Implementation of a voice control and command system using a Luganda keyword spotting system.
Abstract
This project aims at addressing the issues indicated majorly considering this in the Luganda
language. Luganda is the second most widely spoken language in Uganda. With vocal
communication being the most preferred way of communicating, having a voice command and
control interface on computerized systems can increase on the effectiveness of using
computers. The user is required to utter a Luganda command keyword to issue a command to
the system and the system will carry out the command.
This system was entirely developed in python with the utilization of its different readily
available packages. It is based on a keyword spotting model that uses a convolutional neural
network architecture that is able to detect a specific keyword from a continuous speech
segment. After detection of the specific keyword, a command that is coded to that keyword in
the keyword spotting system is executed on the computerized system.
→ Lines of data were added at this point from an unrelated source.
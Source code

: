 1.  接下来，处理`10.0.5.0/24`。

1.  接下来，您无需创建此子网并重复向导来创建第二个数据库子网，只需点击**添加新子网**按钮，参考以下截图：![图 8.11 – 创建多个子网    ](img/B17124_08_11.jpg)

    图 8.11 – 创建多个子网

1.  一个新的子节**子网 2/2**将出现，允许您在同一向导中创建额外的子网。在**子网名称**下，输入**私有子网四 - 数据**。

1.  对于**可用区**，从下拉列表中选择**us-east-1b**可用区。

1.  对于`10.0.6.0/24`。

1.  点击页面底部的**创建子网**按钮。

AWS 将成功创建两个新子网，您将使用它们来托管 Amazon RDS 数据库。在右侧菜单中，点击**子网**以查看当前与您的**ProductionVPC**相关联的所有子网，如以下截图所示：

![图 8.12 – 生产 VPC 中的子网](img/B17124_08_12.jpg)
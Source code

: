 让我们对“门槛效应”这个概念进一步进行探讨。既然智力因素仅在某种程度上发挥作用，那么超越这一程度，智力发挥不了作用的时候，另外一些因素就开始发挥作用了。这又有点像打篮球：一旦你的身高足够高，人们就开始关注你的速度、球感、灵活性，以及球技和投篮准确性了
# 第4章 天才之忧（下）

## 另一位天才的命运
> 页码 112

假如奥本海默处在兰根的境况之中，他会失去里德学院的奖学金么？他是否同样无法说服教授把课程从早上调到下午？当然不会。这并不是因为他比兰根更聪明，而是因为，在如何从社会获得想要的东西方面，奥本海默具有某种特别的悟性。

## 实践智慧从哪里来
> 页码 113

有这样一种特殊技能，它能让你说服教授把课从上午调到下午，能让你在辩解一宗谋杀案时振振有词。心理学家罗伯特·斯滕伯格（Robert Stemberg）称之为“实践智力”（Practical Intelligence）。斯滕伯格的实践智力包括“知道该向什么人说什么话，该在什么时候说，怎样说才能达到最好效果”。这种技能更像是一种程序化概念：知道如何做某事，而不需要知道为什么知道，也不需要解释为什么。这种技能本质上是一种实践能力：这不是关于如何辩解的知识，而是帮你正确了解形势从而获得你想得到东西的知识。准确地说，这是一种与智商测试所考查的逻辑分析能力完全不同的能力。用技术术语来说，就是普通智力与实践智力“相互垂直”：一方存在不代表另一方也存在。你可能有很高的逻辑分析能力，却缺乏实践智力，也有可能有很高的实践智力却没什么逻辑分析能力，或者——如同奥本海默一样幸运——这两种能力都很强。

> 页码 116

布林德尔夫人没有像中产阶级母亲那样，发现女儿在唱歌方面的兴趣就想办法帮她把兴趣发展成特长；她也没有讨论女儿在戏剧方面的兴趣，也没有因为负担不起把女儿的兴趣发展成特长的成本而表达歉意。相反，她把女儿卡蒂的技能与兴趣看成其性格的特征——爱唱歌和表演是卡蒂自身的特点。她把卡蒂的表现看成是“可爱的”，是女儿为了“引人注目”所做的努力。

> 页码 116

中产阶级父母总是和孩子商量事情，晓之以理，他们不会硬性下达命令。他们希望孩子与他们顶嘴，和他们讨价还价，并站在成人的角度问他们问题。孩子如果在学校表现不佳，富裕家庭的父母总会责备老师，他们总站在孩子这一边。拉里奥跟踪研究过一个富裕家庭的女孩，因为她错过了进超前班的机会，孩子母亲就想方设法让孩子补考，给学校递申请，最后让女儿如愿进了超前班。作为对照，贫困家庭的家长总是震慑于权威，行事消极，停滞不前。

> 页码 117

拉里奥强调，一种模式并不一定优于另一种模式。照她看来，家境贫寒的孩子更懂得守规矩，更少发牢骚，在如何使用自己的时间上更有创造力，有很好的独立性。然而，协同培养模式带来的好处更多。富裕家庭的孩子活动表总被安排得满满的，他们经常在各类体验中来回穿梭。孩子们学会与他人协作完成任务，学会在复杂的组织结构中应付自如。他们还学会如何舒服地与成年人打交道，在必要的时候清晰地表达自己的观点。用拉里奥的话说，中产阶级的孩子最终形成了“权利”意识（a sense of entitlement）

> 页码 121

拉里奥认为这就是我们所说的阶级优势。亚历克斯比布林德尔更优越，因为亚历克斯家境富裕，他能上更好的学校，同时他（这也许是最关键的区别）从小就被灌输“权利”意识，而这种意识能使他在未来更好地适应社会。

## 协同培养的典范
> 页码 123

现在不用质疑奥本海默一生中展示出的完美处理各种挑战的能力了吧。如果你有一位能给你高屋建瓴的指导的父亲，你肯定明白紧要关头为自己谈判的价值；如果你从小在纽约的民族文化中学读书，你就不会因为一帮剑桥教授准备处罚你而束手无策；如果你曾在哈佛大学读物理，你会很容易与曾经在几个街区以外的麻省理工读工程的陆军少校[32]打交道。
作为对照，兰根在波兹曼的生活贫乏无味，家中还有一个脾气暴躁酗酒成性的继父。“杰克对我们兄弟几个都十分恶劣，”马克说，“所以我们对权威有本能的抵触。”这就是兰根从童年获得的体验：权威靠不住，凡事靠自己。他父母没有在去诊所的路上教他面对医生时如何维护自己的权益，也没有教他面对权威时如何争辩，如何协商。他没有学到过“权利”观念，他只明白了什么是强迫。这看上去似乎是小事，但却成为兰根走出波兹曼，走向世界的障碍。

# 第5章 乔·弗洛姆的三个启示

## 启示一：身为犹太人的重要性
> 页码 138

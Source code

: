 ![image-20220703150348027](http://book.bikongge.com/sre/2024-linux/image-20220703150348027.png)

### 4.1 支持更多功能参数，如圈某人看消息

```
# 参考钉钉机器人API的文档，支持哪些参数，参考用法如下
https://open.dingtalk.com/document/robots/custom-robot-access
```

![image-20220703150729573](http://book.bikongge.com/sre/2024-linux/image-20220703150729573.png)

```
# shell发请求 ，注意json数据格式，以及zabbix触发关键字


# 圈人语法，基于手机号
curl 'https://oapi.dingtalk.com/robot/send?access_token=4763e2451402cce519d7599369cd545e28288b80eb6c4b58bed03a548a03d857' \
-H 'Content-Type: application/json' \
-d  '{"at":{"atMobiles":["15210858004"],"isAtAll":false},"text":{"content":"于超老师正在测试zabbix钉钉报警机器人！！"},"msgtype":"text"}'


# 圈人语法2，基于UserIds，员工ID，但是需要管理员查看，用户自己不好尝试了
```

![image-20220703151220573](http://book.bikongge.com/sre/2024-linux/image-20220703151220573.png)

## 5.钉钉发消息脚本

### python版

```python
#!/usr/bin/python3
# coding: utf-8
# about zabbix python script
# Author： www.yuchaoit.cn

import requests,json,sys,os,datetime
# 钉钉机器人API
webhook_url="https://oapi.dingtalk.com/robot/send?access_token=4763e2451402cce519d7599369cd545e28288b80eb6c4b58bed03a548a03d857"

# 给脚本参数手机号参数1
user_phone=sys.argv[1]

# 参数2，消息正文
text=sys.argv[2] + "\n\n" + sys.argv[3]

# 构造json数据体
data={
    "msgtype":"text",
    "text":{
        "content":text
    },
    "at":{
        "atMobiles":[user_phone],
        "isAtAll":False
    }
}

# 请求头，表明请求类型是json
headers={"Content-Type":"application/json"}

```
With a high level of
accuracy and a low level of false positives, the application is to run on a computer with limited
resources and also with a low power consumption for example mobile phones.
During the design process, a four-stage model was considered. The planning phase where
features like reviewing research papers on keyword spotting, which programming language to
use, what algorithms to consider, the specific Luganda keywords to include. The second phase
was the data cleaning and collection process which included; recording and collecting audio
samples for the keywords considering differences in pitch, pronunciations, indigenous
Luganda speakers, non-Luganda speakers. This phase also included audio signal processing
of these audio samples where these audio samples were formatted into uniform wave files with
constant sample rates, bit rate. The third phase was to train and test the system on MFCCs
developed from the audio sample files collected and also making edits in the application to
increase its functionality. The third phase included actions like developing the model, training
it and making further adjustments to both the audio dataset and the model itself. The fourth
phase was mainly to develop the GUI interface, make tests on how the system works on
different platform, to map the commands to different keywords in the system and modify the
system so as to better its performance.
There was a difference in results collected basing on different keywords. Keywords with
multiple phonemes were harder to detect by the system. Keywords with similar ending
phonemes were detected with interchanges within the system. The more samples a keyword
had, the easier it was to be detected with accuracy hence yielding a better performance.